(a) In general.—No Federal funds that are considered direct spending and provided to carry out a State plan under title XIX of the Social Security Act or a waiver of such a plan shall be used to make payments to a prohibited entity for items and services furnished during the 1-year period beginning on the date of the enactment of this Act, including any payments made directly to the prohibited entity or under a contract or other arrangement between a State and a covered organization.
(b) Definitions.—In this section:
(1) PROHIBITED ENTITY.—The term “prohibited entity” means an entity, including its affiliates, subsidiaries, successors, and clinics—
(A) that, as of the first day of the first quarter beginning after the date of enactment of this Act—
(i) is an organization described in section 501(c)(3) of the Internal Revenue Code of 1986 and exempt from tax under section 501(a) of such Code;
(ii) is an essential community provider described in section 156.235 of title 45, Code of Federal Regulations (as in effect on the date of enactment of this Act), that is primarily engaged in family planning services, reproductive health, and related medical care; and
(iii) provides for abortions, other than an abortion—
(I) if the pregnancy is the result of an act of rape or incest; or
(II) in the case where a woman suffers from a physical disorder, physical injury, or physical illness, including a life-endangering physical condition caused by or arising from the pregnancy itself, that would, as certified by a physician, place the woman in danger of death unless an abortion is performed; and
(B) for which the total amount of Federal and State expenditures under the Medicaid program under title XIX of the Social Security Act for medical assistance furnished in fiscal year 2023 made directly, or by a covered organization, to the entity or to any affiliates, subsidiaries, successors, or clinics of the entity, or made to the entity or to any affiliates, subsidiaries, successors, or clinics of the entity as part of a nationwide health care provider network, exceeded $800,000.
(2) DIRECT SPENDING.—The term “direct spending” has the meaning given that term under section 250(c) of the Balanced Budget and Emergency Deficit Control Act of 1985 (2 U.S.C. 900(c)).

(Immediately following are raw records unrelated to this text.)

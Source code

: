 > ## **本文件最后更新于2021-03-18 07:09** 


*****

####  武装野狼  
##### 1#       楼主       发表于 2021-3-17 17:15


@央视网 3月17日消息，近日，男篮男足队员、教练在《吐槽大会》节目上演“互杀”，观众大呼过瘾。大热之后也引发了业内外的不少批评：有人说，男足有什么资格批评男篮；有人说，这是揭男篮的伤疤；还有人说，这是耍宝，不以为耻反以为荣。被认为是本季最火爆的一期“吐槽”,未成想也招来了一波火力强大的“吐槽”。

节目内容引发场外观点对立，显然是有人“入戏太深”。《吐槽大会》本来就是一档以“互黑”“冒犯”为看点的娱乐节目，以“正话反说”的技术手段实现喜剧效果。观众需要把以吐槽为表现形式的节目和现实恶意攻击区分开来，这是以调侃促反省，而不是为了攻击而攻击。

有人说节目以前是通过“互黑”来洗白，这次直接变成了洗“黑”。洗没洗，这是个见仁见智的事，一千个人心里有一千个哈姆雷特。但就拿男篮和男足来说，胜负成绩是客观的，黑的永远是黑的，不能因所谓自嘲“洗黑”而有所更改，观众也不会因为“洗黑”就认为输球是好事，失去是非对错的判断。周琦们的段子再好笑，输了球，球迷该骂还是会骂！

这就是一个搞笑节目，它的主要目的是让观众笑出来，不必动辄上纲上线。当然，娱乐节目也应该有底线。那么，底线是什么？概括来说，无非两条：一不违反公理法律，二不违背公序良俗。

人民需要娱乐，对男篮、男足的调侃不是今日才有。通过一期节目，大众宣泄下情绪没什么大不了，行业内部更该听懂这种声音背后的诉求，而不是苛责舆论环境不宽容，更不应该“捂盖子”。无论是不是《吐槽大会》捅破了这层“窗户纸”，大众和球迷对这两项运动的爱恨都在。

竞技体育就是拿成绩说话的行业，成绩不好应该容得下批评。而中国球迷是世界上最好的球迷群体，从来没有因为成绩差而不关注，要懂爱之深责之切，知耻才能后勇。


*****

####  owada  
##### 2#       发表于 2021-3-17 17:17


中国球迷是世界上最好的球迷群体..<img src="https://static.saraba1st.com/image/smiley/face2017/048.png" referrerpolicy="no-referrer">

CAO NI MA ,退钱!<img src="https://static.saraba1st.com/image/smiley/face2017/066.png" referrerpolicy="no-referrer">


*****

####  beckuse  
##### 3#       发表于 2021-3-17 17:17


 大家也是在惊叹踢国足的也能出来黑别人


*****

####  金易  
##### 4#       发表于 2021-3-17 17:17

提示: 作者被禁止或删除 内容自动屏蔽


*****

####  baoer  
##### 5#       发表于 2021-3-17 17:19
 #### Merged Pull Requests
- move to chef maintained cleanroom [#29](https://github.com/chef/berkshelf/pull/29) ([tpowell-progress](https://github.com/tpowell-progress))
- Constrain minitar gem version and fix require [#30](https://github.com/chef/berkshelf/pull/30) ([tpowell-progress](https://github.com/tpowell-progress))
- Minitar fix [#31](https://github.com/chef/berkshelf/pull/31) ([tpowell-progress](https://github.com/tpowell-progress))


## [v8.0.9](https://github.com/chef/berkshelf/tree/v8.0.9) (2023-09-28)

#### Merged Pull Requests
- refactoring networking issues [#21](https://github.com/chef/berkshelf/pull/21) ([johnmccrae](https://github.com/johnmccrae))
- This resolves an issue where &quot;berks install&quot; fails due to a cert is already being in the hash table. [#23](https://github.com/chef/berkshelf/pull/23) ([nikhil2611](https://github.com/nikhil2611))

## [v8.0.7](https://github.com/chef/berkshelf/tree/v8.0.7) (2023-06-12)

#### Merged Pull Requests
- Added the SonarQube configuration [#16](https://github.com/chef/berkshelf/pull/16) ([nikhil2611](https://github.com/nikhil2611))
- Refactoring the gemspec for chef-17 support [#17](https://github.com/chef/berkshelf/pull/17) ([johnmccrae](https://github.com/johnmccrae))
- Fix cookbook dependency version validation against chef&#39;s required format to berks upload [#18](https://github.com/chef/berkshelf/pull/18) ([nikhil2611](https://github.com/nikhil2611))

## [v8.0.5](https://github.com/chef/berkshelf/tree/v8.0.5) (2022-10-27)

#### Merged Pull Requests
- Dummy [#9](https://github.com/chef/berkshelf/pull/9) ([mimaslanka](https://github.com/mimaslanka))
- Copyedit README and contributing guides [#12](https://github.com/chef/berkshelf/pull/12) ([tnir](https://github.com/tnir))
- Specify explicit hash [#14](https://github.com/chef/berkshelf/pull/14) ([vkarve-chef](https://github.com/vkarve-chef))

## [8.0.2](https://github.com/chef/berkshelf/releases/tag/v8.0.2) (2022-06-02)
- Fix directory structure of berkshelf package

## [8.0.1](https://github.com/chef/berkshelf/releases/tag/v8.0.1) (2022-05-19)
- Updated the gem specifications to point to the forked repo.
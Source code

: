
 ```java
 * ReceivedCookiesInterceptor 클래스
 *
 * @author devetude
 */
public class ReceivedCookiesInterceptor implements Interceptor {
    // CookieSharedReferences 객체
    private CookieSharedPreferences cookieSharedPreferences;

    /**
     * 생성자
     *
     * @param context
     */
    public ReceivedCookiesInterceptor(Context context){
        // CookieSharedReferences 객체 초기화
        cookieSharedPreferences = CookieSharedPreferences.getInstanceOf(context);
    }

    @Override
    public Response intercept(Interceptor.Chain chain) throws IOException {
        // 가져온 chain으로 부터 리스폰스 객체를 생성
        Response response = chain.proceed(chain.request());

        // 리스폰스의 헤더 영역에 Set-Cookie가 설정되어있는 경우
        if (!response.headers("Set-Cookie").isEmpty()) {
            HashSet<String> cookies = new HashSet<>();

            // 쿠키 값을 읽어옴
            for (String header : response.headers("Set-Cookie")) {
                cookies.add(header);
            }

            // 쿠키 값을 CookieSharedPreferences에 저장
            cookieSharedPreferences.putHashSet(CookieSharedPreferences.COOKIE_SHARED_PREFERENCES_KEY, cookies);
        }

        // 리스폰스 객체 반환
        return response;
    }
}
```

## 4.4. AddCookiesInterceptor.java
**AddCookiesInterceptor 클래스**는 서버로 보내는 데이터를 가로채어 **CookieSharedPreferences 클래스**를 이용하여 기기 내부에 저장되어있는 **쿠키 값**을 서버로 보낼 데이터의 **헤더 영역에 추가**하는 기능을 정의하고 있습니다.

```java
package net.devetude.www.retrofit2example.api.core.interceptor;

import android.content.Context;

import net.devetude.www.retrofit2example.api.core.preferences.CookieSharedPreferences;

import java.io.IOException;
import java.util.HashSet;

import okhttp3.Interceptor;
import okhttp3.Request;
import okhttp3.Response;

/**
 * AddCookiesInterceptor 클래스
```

(3) COVERED ORGANIZATION.—The term “covered organization” means a managed care entity (as defined in section 1932(a)(1)(B) of the Social Security Act (42 U.S.C. 1396u–2(a)(1)(B))) or a prepaid inpatient health plan or prepaid ambulatory health plan (as such terms are defined in section 1903(m)(9)(D) of such Act (42 U.S.C. 1396b(m)(9)(D))).
(4) STATE.—The term “State” has the meaning given such term in section 1101 of the Social Security Act (42 U.S.C. 1301).
(c) Implementation funding.—For the purposes of carrying out this section, there are appropriated, out of any monies in the Treasury not otherwise appropriated, to the Administrator of the Centers for Medicare & Medicaid Services, $1,000,000 for fiscal year 2026, to remain available until expended.